I’m a little suspicious that since you lowered the memory ceiling from the recommended 8GB to 7GB, your data distributor is probably OOMing itself because all the memory tuning knobs within FDB are set assuming 8GB available per process. I’d suggest sticking with the 8GB, and if you find that you need to feed it more than 8GB for it to stop OOMing that’s worth filing a bug over.
Also note that desired != actual. It’d be good to double check from status json how many of which roles were actually recruited based upon your cluster.
I’d also expect that you’d need to run more clients than transaction subsystem processes. Do check your client FDB Network Thread CPU utilization, and either change your YCSB tester to use client_threads_per_version to run multiple FDB network threads (and then round-robin requests across multiple database objects, or partition threads to databases, or something), or just run more YCSB testers that are set to run less QPS per client.

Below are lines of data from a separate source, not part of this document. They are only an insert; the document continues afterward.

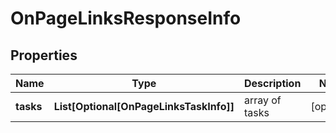 # OnPageLinksResponseInfo


## Properties

| Name | Type | Description | Notes |
|------------ | ------------- | ------------- | -------------|
**tasks** | **List[Optional[OnPageLinksTaskInfo]]** | array of tasks |[optional]| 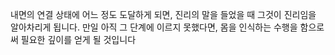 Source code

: 내면의 연결 상태에 어느 정도 도달하게 되면, 진리의 말을 들었을 때 그것이 진리임을 알아차리게 됩니다. 만일 아직 그 단계에 이르지 못했다면, 몸을 인식하는 수행을 함으로써 필요한 깊이를 얻게 될 것입니다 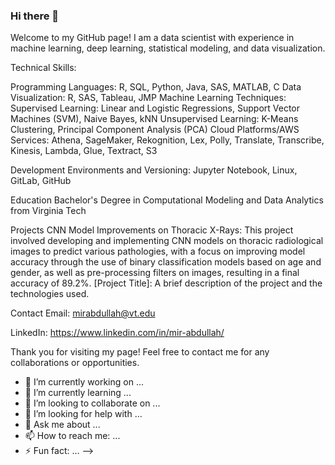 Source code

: ### Hi there 👋

Welcome to my GitHub page! I am a data scientist with experience in machine learning, deep learning, statistical modeling, and data visualization.


Technical Skills:

  Programming Languages: R, SQL, Python, Java, SAS, MATLAB, C
  Data Visualization: R, SAS, Tableau, JMP
  Machine Learning Techniques:
    Supervised Learning: Linear and Logistic Regressions, Support Vector Machines (SVM), Naive Bayes, kNN
    Unsupervised Learning: K-Means Clustering, Principal Component Analysis (PCA)
  Cloud Platforms/AWS Services: Athena, SageMaker, Rekognition, Lex, Polly, Translate, Transcribe, Kinesis, Lambda, Glue, Textract, S3
  
  Development Environments and Versioning: Jupyter Notebook, Linux, GitLab, GitHub
  
Education
  Bachelor's Degree in Computational Modeling and Data Analytics from Virginia Tech
  
Projects
  CNN Model Improvements on Thoracic X-Rays: This project involved developing and implementing CNN models on thoracic radiological images to predict various pathologies, with a focus on improving model accuracy through the use of binary classification models based on age and gender, as well as pre-processing filters on images, resulting in a final accuracy of 89.2%.
  [Project Title]: A brief description of the project and the technologies used.
  
Contact
  Email: mirabdullah@vt.edu
  
  LinkedIn: https://www.linkedin.com/in/mir-abdullah/
  
Thank you for visiting my page! Feel free to contact me for any collaborations or opportunities.

- 🔭 I’m currently working on ...
- 🌱 I’m currently learning ...
- 👯 I’m looking to collaborate on ...
- 🤔 I’m looking for help with ...
- 💬 Ask me about ...
- 📫 How to reach me: ...
- ⚡ Fun fact: ...
-->
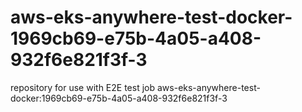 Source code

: # aws-eks-anywhere-test-docker-1969cb69-e75b-4a05-a408-932f6e821f3f-3
repository for use with E2E test job aws-eks-anywhere-test-docker:1969cb69-e75b-4a05-a408-932f6e821f3f-3
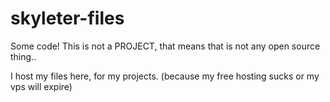 # skyleter-files

Some code! This is not a PROJECT, that means that is not any open source thing..

I host my files here, for my projects. (because my free hosting sucks or my vps will expire)
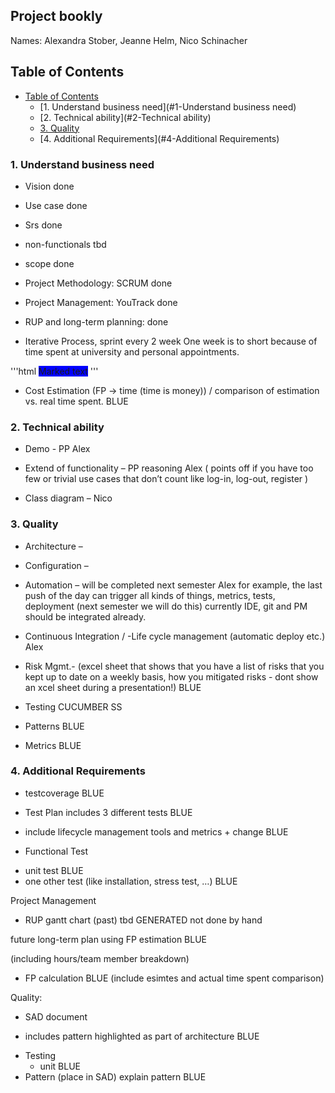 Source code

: ## Project bookly

Names: Alexandra Stober, Jeanne Helm, Nico Schinacher         

## Table of Contents
-	[Table of Contents](#table-of-contents)
	-	[1. Understand business need](#1-Understand business need)
	-   [2. Technical ability](#2-Technical ability)
	-   [3. Quality](#3-Quality)
	-	[4.	Additional Requirements](#4-Additional Requirements)


### 1. Understand business need 

- Vision           done
- Use case         done
- Srs              done
- non-functionals  tbd
- scope			   done

- Project Methodology: SCRUM     done

- Project Management: YouTrack   done

- RUP and long-term planning: done

- Iterative Process, sprint every 2 week 
	One week is to short because of time spent at university
	and personal appointments.

'''html
<span style="background-color: #0000FF"> Marked text</span>
'''
- Cost Estimation (FP -> time (time is money)) 
  / comparison of estimation vs. real time spent.  BLUE

### 2. Technical ability 

- Demo - PP Alex

- Extend of functionality – PP reasoning Alex
  ( points off if you have too few or 
  trivial use cases that don’t count like 
  log-in, log-out, register )

- Class diagram – Nico

### 3. Quality

- Architecture – 

- Configuration – 

- Automation –  will be completed next semester  Alex
	for example, the last push of the day can
 trigger all kinds of things, metrics, tests,
 deployment (next semester we will do this) 
 currently IDE, git and PM should be integrated already.

- Continuous Integration / -Life cycle management 
(automatic deploy etc.)   Alex

- Risk Mgmt.- (excel sheet that shows that you have a list
 of risks that you kept up to date on a weekly basis,
 how you mitigated risks - dont show an xcel sheet 
 during a presentation!)   BLUE

- Testing CUCUMBER SS

- Patterns   BLUE

- Metrics    BLUE

### 4. Additional Requirements

- testcoverage BLUE
 
- Test Plan includes 3 different tests  BLUE
+ include lifecycle management tools and metrics + change BLUE

- Functional Test
 
+ unit test    BLUE
+ one other test (like installation, stress test, …) BLUE


Project Management

-    RUP gantt chart (past) tbd  GENERATED not done by hand 

future long-term plan using FP estimation BLUE

(including hours/team member breakdown)
 
- FP calculation BLUE
 (include esimtes and actual time spent comparison)
 
Quality:

- SAD document

+ includes pattern highlighted as part of architecture BLUE

- Testing
	- unit BLUE
- Pattern          (place in SAD) explain pattern BLUE
  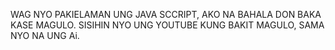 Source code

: WAG NYO PAKIELAMAN UNG JAVA SCCRIPT, AKO NA BAHALA DON BAKA KASE MAGULO. 
SISIHIN NYO UNG YOUTUBE KUNG BAKIT MAGULO, SAMA NYO NA UNG Ai.
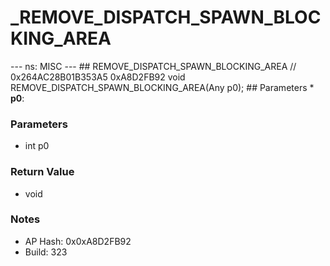 # _REMOVE_DISPATCH_SPAWN_BLOCKING_AREA

--- ns: MISC --- ## REMOVE_DISPATCH_SPAWN_BLOCKING_AREA  // 0x264AC28B01B353A5 0xA8D2FB92 void REMOVE_DISPATCH_SPAWN_BLOCKING_AREA(Any p0);   ## Parameters * **p0**:

### Parameters
* int p0

### Return Value
* void

### Notes
* AP Hash: 0x0xA8D2FB92
* Build: 323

Also be aware that YCSB testing for FoundationDB will be less representative of real workloads than it might be for other key-value stores. FoundationDB has a higher fixed cost for starting a transaction as part of the GetReadVersion call, and YCSB implementations typically do one read or one write per transaction.
I’d make sure that you can first get something that looks like a reasonable saturation and throughput on a small cluster to figure out the about right ratio of log:storage, grv/commit proxies, and number of clients for your benchmark, and then scale up at full multiples.
Would cause the key-value pairs to be written ordered by the key, likely causing all writes to hit the same storage processes. I.e. the write load would not be evenly distributed across the processes.
Yes, we have tried using insertorder=hashed, but the performance was basically the same — we didn’t observe any significant improvement compared to the default setting.